Penyakit Demam Berdarah Dengue (DBD)
memiliki gejala yang khas. Orang yang terinfeksi oleh virus Dengue akan mengalami peningkatan suhu
badan atau demam secara mendadak, merasakan sakit kepala yang hebat dan terasa
berat dan nyeri dibagian belakang bola mata. Gejala lain yang muncul yaitu
mual, pusing, nyeri diseluruh tubuh, dan hilangnya nafsu makan.
Seseorang yang terinfeksi virus
dengue akan mengalami 3 fase perjalanan penyakit. Fase pertama yaitu 1-3 hari
penderita akan merasakan demam yang cukup tinggi sekitar 40°C . Fase kedua, penderita akan
mengalami fase kritis pada hari ke 4-5 . Pada fase ini penderita akan mengalami
penurunan suhu tubuh menjadi 30°C .
Fase ketiga, terjadi pada hari ke 6-7. Penderita akan mengalami kenaikan suhu
tubuh kembali, fase ini merupakan fase pemulihan dimana trombosit akan naik
perlahan hingga kembali normal.
Hingga saat ini, pemerintah terus
gencar melakukan penanganan terkait penanggulangan penyakit DBD. Salah satunya
adalah dengan mengembangkan sebuah inovasi berupa teknologi nyamuk Wolbachia.

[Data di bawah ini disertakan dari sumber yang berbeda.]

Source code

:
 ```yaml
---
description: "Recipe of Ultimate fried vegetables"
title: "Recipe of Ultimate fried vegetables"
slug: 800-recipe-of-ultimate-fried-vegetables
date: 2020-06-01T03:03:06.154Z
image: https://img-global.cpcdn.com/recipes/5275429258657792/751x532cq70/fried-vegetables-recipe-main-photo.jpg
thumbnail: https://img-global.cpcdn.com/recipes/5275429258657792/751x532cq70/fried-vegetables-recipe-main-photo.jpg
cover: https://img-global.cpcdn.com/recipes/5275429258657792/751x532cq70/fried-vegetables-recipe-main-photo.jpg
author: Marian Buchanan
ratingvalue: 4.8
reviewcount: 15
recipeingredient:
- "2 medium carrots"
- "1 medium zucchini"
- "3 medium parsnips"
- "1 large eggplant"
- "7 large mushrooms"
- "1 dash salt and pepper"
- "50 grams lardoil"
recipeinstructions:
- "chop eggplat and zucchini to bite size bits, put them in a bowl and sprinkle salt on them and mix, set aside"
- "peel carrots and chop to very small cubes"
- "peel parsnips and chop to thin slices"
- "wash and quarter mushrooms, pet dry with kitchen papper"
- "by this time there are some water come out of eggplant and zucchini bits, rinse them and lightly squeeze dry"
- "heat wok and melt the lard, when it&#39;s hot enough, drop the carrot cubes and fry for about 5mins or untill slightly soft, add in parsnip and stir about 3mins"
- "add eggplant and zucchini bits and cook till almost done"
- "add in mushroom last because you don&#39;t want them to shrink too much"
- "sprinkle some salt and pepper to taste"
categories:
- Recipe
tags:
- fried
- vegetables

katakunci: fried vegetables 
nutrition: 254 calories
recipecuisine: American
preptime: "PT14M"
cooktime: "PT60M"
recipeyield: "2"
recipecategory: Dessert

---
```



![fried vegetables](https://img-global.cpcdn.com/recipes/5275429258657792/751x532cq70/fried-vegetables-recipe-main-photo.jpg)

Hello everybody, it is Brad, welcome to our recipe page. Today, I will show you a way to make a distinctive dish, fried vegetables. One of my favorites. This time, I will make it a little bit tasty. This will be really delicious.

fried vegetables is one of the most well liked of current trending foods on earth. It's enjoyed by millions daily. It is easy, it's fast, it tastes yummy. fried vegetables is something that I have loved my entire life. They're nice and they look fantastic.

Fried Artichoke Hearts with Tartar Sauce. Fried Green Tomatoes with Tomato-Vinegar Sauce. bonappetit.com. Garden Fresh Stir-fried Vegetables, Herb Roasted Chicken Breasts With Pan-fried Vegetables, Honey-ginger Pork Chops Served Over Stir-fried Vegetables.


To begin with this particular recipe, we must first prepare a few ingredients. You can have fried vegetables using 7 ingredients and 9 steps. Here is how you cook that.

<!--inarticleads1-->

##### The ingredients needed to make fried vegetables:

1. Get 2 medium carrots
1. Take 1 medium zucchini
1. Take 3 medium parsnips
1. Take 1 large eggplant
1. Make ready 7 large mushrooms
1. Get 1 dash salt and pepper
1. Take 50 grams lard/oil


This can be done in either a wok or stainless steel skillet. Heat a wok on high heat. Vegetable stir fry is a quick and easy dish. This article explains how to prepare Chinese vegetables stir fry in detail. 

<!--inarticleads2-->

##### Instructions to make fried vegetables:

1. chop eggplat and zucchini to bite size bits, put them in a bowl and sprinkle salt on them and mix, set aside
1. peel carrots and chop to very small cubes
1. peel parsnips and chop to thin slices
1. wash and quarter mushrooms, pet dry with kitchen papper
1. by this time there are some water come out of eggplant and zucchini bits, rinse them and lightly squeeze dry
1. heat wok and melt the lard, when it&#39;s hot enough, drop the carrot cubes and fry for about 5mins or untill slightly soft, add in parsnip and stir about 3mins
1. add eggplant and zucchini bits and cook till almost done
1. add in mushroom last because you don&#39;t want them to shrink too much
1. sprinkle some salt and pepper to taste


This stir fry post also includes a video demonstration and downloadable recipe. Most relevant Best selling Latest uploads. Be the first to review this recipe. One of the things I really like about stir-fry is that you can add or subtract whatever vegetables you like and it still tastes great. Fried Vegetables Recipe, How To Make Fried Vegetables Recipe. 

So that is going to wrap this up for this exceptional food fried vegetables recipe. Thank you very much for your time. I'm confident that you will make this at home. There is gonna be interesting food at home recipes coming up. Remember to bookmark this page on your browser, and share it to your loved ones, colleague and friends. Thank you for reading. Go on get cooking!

Saat ini, inovasi ini telah menjadi perbincangan dimana-mana dan menimbulkan
pro kontra di masyarakat. Banyaknya informasi beredar di media Sosial
memunculkan berbagai kekhawatiran di masyarakat, seperti menganggap bahwa
teknologi ini adalah hasil rekayasa genetik, nyamuk yang disebar mengandung gen
LGBT, atau beranggapan bahwa ini adalah program untuk memusnahkan sebagian umat
manusia. Daripada menduga-duga hal yang tidak jelas maka penting untuk mencari
informasi dari sumber yang di percaya. Jadi, sebenarnya apa sih nyamuk
Wolbachia itu?
Wolbachia merupakan bakteri yang
sangat umum terdapat secara alami pada 60 persen spesies serangga, termasuk
beberapa nyamuk, lalat buah, ngengat, capung, dan kupu-kupu. Wolbachia hidup di
dalam tubuh serangga tepatnya didalam sel serangga dan diturunkan dari satu
generasi ke generasi berikutnya melalui telur serangga. Lalu bagaimana
ceritanya bakteri ini bisa membantu menurunkan penyebaran virus Dengue?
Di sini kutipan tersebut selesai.